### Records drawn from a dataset
- - -

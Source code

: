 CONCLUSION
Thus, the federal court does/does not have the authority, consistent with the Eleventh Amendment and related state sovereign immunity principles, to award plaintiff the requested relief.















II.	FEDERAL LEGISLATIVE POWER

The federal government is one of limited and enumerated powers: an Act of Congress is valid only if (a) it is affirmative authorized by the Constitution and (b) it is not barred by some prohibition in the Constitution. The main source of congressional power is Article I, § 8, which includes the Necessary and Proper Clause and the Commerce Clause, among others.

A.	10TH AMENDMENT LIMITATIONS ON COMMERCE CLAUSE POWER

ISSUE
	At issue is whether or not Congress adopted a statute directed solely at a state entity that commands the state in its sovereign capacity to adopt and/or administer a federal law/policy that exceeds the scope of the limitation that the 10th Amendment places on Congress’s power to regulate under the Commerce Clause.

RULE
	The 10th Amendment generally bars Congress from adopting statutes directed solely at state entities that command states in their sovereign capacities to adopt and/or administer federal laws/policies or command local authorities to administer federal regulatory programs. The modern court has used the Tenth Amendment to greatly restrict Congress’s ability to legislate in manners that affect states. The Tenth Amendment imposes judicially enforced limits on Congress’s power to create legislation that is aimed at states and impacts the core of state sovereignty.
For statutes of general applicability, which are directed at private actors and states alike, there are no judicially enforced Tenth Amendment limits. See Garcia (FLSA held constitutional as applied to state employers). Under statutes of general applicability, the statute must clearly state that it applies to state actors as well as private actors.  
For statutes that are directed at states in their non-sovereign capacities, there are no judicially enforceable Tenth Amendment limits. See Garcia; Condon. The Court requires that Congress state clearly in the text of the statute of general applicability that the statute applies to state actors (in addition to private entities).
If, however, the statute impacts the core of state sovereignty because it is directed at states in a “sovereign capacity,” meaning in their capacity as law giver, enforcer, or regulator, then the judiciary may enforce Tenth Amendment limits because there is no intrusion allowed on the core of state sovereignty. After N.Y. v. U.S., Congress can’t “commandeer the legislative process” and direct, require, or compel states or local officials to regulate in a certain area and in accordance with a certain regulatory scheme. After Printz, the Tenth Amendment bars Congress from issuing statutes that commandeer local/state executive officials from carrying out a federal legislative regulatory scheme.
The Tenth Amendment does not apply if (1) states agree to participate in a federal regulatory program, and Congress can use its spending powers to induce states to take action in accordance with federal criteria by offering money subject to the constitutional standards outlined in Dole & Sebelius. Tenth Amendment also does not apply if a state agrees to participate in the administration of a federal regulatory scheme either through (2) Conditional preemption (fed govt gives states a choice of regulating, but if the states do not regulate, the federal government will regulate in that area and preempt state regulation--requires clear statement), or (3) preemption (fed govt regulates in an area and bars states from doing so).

- - -

### Work order
Give back the entries above exactly as they are, from their first line through the line that contains "For statutes that", both included, with nothing else.

### Exercise response
Source code

: CONCLUSION
Thus, the federal court does/does not have the authority, consistent with the Eleventh Amendment and related state sovereign immunity principles, to award plaintiff the requested relief.















II.	FEDERAL LEGISLATIVE POWER

The federal government is one of limited and enumerated powers: an Act of Congress is valid only if (a) it is affirmative authorized by the Constitution and (b) it is not barred by some prohibition in the Constitution. The main source of congressional power is Article I, § 8, which includes the Necessary and Proper Clause and the Commerce Clause, among others.

A.	10TH AMENDMENT LIMITATIONS ON COMMERCE CLAUSE POWER

ISSUE
	At issue is whether or not Congress adopted a statute directed solely at a state entity that commands the state in its sovereign capacity to adopt and/or administer a federal law/policy that exceeds the scope of the limitation that the 10th Amendment places on Congress’s power to regulate under the Commerce Clause.

RULE
	The 10th Amendment generally bars Congress from adopting statutes directed solely at state entities that command states in their sovereign capacities to adopt and/or administer federal laws/policies or command local authorities to administer federal regulatory programs. The modern court has used the Tenth Amendment to greatly restrict Congress’s ability to legislate in manners that affect states. The Tenth Amendment imposes judicially enforced limits on Congress’s power to create legislation that is aimed at states and impacts the core of state sovereignty.
For statutes of general applicability, which are directed at private actors and states alike, there are no judicially enforced Tenth Amendment limits. See Garcia (FLSA held constitutional as applied to state employers). Under statutes of general applicability, the statute must clearly state that it applies to state actors as well as private actors.  
For statutes that are directed at states in their non-sovereign capacities, there are no judicially enforceable Tenth Amendment limits. See Garcia; Condon. The Court requires that Congress state clearly in the text of the statute of general applicability that the statute applies to state actors (in addition to private entities).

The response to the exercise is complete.